Content starts
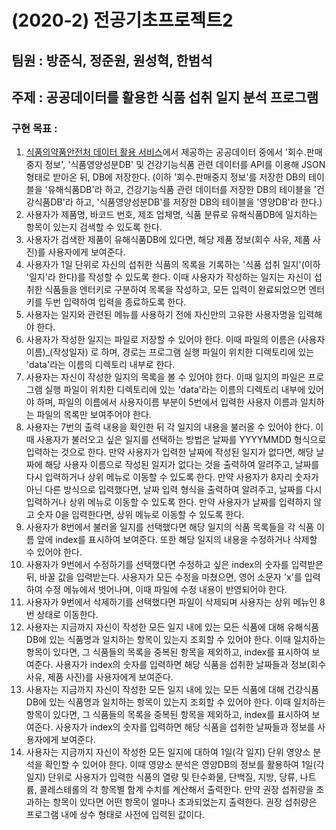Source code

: # (2020-2) 전공기초프로젝트2
## 팀원 : 방준식, 정준원, 원성혁, 한범석

## 주제 : 공공데이터를 활용한 식품 섭취 일지 분석 프로그램

### 구현 목표 :
1. [식품의약품안전처 데이터 활용 서비스](https://www.foodsafetykorea.go.kr/apiMain.do)에서 제공하는 공공데이터 중에서 '회수.판매중지 정보', '식품영양성분DB' 및 건강기능식품 관련 데이터를 API를 이용해 JSON형태로 받아온 뒤, DB에 저장한다. (이하 '회수.판매중지 정보'를 저장한 DB의 테이블을 '유해식품DB'라 하고, 건강기능식품 관련 데이터를 저장한 DB의 테이블을 '건강식품DB'라 하고, '식품영양성분DB'를 저장한 DB의 테이블을 '영양DB'라 한다.)
2. 사용자가 제품명, 바코드 번호, 제조 업체명, 식품 분류로 유해식품DB에 일치하는 항목이 있는지 검색할 수 있도록 한다.
3. 사용자가 검색한 제품이 유해식품DB에 있다면, 해당 제품 정보(회수 사유, 제품 사진)를 사용자에게 보여준다.
4. 사용자가 1일 단위로 자신의 섭취한 식품의 목록을 기록하는 '식품 섭취 일지'(이하 '일지'라 한다)를 작성할 수 있도록 한다. 이때 사용자가 작성하는 일지는 자신이 섭취한 식품들을 엔터키로 구분하여 목록을 작성하고, 모든 입력이 완료되었으면 엔터키를 두번 입력하여 입력을 종료하도록 한다.
5. 사용자는 일지와 관련된 메뉴를 사용하기 전에 자신만의 고유한 사용자명을 입력해야 한다.
6. 사용자가 작성한 일지는 파일로 저장할 수 있어야 한다. 이때 파일의 이름은 (사용자이름)_(작성일자) 로 하며, 경로는 프로그램 실행 파일이 위치한 디렉토리에 있는 'data'라는 이름의 디렉토리 내부로 한다.
7. 사용자는 자신이 작성한 일지의 목록을 볼 수 있어야 한다. 이때 일지의 파일은 프로그램 실행 파일이 위치한 디렉토리에 있는 'data'라는 이름의 디렉토리 내부에 있어야 하며, 파일의 이름에서 사용자이름 부분이 5번에서 입력한 사용자 이름과 일치하는 파일의 목록만 보여주어야 한다.
8. 사용자는 7번의 출력 내용을 확인한 뒤 각 일지의 내용을 불러올 수 있어야 한다. 이때 사용자가 불러오고 싶은 일지를 선택하는 방법은 날짜를 YYYYMMDD 형식으로 입력하는 것으로 한다. 만약 사용자가 입력한 날짜에 작성된 일지가 없다면, 해당 날짜에 해당 사용자 이름으로 작성된 일지가 없다는 것을 출력하여 알려주고, 날짜를 다시 입력하거나 상위 메뉴로 이동할 수 있도록 한다. 만약 사용자가 8자리 숫자가 아닌 다른 방식으로 입력했다면, 날짜 입력 형식을 출력하여 알려주고, 날짜를 다시 입력하거나 상위 메뉴로 이동할 수 있도록 한다. 만약 사용자가 날짜를 입력하지 않고 숫자 0을 입력한다면, 상위 메뉴로 이동할 수 있도록 한다.
9. 사용자가 8번에서 불러올 일지를 선택했다면 해당 일지의 식품 목록들을 각 식품 이름 앞에 index를 표시하여 보여준다. 또한 해당 일지의 내용을 수정하거나 삭제할 수 있어야 한다.
10. 사용자가 9번에서 수정하기를 선택했다면 수정하고 싶은 index의 숫자를 입력받은 뒤, 바꿀 값을 입력받는다. 사용자가 모든 수정을 마쳤으면, 영어 소문자 'x'를 입력하여 수정 메뉴에서 벗어나며, 이때 파일에 수정 내용이 반영되어야 한다.
11. 사용자가 9번에서 삭제하기를 선택했다면 파일이 삭제되며 사용자는 상위 메뉴인 8번 상태로 이동한다.
12. 사용자는 지금까지 자신이 작성한 모든 일지 내에 있는 모든 식품에 대해 유해식품DB에 있는 식품명과 일치하는 항목이 있는지 조회할 수 있어야 한다. 이때 일치하는 항목이 있다면, 그 식품들의 목록을 중복된 항목을 제외하고, index를 표시하여 보여준다. 사용자가 index의 숫자를 입력하면 해당 식품을 섭취한 날짜들과 정보(회수 사유, 제품 사진)를 사용자에게 보여준다.
13. 사용자는 지금까지 자신이 작성한 모든 일지 내에 있는 모든 식품에 대해 건강식품DB에 있는 식품명과 일치하는 항목이 있는지 조회할 수 있어야 한다. 이때 일치하는 항목이 있다면, 그 식품들의 목록을 중복된 항목을 제외하고, index를 표시하여 보여준다. 사용자가 index의 숫자를 입력하면 해당 식품을 섭취한 날짜들과 정보를 사용자에게 보여준다.
14. 사용자는 지금까지 자신이 작성한 모든 일지에 대하여 1일(각 일지) 단위 영양소 분석을 확인할 수 있어야 한다. 이때 영양소 분석은 영양DB의 정보를 활용하여 1일(각 일지) 단위로 사용자가 입력한 식품의 열량 및 탄수화물, 단백질, 지방, 당류, 나트륨, 콜레스테롤의 각 항목별 합계 수치를 계산해서 출력한다. 만약 권장 섭취량을 초과하는 항목이 있다면 어떤 항목이 얼마나 초과되었는지 출력한다. 권장 섭취량은 프로그램 내에 상수 형태로 사전에 입력된 값이다.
Content ends
Problem statement:
When the string "표시하여" occurs in a line of the material, that line belongs in the answer.

Response:
9. 사용자가 8번에서 불러올 일지를 선택했다면 해당 일지의 식품 목록들을 각 식품 이름 앞에 index를 표시하여 보여준다. 또한 해당 일지의 내용을 수정하거나 삭제할 수 있어야 한다.
12. 사용자는 지금까지 자신이 작성한 모든 일지 내에 있는 모든 식품에 대해 유해식품DB에 있는 식품명과 일치하는 항목이 있는지 조회할 수 있어야 한다. 이때 일치하는 항목이 있다면, 그 식품들의 목록을 중복된 항목을 제외하고, index를 표시하여 보여준다. 사용자가 index의 숫자를 입력하면 해당 식품을 섭취한 날짜들과 정보(회수 사유, 제품 사진)를 사용자에게 보여준다.
13. 사용자는 지금까지 자신이 작성한 모든 일지 내에 있는 모든 식품에 대해 건강식품DB에 있는 식품명과 일치하는 항목이 있는지 조회할 수 있어야 한다. 이때 일치하는 항목이 있다면, 그 식품들의 목록을 중복된 항목을 제외하고, index를 표시하여 보여준다. 사용자가 index의 숫자를 입력하면 해당 식품을 섭취한 날짜들과 정보를 사용자에게 보여준다.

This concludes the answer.